Die Kosten des Revisionsverfahrens sind weitere Verfahrenskosten.

Text

Begründung

Die Klägerin stürzte am 4. 10. 1983 und brach sich den rechten Oberschenkel. Sie war vom 4.bis 13. 10. 1983 im Landeskrankenhaus M*****, dessen Rechtsträger die erstbeklagte Partei ist, aufgenommen und wurde dort operiert. Vom 24. 10. bis 30. 11. 1983 befand sie sich in Behandlung des L*****-Krankenhauses, dessen Rechtsträger die zweitbeklagte Partei ist. Sie wurde schließlich vom 10. 1. bis 9. 5. 1984 im Rehabilitationszentrum T*****, dessen Rechtsträger ebenfalls die zweitbeklagte Partei ist, behandelt. Eine danach durchgeführte Tomographie ergab die Notwendigkeit einer neuerlichen Operation, die dann im L*****-Krankenhaus ausgeführt wurde. Im Jahr 1987 erlitt die Klägerin neuerlich einen Bruch des rechten Oberschenkels.

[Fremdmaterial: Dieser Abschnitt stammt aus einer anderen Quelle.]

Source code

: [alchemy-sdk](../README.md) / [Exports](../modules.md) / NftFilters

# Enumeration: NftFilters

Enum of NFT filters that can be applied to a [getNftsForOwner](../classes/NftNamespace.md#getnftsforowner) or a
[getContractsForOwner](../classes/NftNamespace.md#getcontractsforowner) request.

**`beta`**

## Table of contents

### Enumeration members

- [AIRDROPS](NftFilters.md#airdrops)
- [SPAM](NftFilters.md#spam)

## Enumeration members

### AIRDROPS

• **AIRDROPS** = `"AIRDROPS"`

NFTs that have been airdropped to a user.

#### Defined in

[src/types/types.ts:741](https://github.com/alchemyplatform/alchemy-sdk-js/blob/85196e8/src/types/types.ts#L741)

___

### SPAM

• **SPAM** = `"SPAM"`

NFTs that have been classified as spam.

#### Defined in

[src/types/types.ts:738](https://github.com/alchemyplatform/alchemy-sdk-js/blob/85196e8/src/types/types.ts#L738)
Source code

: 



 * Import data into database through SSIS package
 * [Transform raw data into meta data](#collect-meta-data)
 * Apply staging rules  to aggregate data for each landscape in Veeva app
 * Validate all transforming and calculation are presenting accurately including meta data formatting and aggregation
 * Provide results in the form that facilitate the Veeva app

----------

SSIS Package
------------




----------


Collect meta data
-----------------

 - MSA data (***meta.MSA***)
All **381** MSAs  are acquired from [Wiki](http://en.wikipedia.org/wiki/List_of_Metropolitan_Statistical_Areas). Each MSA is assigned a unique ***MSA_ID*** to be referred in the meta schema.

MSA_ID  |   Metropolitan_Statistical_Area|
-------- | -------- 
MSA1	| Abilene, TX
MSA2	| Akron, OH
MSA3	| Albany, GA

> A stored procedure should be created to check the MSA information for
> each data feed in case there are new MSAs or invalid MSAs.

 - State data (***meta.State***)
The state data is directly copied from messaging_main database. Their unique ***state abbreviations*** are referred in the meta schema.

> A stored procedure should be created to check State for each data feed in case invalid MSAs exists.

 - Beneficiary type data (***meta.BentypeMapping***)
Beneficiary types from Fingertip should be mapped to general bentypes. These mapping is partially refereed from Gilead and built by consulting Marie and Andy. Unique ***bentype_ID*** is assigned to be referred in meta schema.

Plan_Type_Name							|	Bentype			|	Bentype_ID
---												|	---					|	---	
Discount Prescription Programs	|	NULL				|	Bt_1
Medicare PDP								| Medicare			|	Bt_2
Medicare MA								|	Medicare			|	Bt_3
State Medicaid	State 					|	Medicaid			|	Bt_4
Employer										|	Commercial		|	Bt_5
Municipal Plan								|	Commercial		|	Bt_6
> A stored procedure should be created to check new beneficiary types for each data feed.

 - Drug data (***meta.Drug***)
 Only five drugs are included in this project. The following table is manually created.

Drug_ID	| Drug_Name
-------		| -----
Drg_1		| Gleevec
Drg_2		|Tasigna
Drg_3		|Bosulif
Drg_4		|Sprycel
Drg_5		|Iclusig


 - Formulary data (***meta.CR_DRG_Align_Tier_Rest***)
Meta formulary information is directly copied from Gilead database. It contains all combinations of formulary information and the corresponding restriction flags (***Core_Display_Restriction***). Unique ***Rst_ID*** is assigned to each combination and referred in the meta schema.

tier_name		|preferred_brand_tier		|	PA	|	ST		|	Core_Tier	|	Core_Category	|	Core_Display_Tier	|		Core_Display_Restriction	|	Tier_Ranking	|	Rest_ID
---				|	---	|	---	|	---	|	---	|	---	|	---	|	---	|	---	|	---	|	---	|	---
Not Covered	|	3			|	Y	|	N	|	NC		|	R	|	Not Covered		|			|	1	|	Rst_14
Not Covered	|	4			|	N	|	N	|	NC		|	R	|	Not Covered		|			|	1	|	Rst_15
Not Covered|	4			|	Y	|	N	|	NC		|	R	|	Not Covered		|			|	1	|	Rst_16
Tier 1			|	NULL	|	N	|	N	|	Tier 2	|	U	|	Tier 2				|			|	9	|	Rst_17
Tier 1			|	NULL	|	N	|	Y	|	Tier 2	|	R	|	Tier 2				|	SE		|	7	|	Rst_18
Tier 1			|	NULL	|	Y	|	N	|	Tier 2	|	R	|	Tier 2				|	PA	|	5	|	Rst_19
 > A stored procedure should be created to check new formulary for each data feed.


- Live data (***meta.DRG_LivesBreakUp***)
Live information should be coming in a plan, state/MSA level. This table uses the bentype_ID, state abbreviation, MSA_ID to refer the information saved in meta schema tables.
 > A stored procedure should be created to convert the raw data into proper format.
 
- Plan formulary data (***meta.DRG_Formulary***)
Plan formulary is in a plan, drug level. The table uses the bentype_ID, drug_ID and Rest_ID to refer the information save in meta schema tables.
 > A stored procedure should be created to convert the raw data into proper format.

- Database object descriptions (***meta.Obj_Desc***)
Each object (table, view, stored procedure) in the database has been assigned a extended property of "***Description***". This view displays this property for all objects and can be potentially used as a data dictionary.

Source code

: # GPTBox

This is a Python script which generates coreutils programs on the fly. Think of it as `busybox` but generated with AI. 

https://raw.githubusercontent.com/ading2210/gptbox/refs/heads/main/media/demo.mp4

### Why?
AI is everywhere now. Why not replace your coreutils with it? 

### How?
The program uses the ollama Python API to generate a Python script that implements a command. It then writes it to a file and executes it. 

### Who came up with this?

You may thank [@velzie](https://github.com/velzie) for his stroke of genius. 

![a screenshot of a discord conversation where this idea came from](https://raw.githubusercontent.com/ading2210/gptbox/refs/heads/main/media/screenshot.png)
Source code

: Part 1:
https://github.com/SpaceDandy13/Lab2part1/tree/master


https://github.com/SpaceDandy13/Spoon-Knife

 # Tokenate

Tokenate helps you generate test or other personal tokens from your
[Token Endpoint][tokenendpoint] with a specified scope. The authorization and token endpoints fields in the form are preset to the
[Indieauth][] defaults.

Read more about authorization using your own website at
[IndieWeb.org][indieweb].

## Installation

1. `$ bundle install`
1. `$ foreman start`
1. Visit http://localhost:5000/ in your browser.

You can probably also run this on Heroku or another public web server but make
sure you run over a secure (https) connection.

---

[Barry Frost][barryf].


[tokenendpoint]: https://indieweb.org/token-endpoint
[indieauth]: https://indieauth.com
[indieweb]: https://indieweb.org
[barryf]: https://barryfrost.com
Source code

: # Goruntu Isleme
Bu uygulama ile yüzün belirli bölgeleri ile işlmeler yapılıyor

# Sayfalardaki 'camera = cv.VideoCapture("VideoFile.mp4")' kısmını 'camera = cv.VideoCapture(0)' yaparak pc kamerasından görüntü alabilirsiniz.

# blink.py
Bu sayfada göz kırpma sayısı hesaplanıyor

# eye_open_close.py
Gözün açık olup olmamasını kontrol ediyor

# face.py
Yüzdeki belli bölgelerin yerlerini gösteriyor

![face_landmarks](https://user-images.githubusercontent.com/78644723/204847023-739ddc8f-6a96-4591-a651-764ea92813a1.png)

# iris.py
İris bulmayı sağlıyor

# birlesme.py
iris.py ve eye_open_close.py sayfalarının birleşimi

Die Klägerin begehrt Schmerzengeld und Aufwendungen für Pflege in der Gesamthöhe von 500.000 S sowie die Feststellung der Haftung der erstbeklagten Partei aus dem Behandlungsvertrag vom 4. bis 13. 10. 1983 und der Zweitbeklagten aus dem Behandlungsvertrag vom 10. 1. bis 9. 5. 1984 im Rehabilitationszentrum T***** für sämtliche der Klägerin aus Anlaß des Bruches des rechten Oberschenkels vom 4. 10. 1983 entstandene Schäden, sowie für Spät- und Dauerfolgen. Sie stützt ihre Ansprüche gegen die Erstbeklagte auf ärztliche Kunstfehler (die Bruchstelle sei bei der Operation nicht genau eingerichtet worden, sodaß die Fraktur nicht knöchernfest ausgeheilt sei). Ferner sei die ärztliche Aufklärungspflicht im LKH M***** verletzt worden. Der Zweitbeklagte wirft sie im Rahmen der in T***** durchgeführten Behandlung vor, der dort tätige Arzt habe festgestellt, daß die Fraktur knöchern durchbaut sei, damit eine falsche Diagnose gestellt, wodurch in der Folge Knochenschwund eingetreten sei. Der Gesundheitszustand der Klägerin und die Gefahr einer Amputation lasse Spät- und Dauerfolgen erwarten. Die Klägerin habe daher jedenfalls ein erhebliches Interesse an der Feststellung der Haftung der Beklagten für sämtliche Folgen, Spät- und Dauerfolgen aus dem Bruch des rechten Oberschenkels.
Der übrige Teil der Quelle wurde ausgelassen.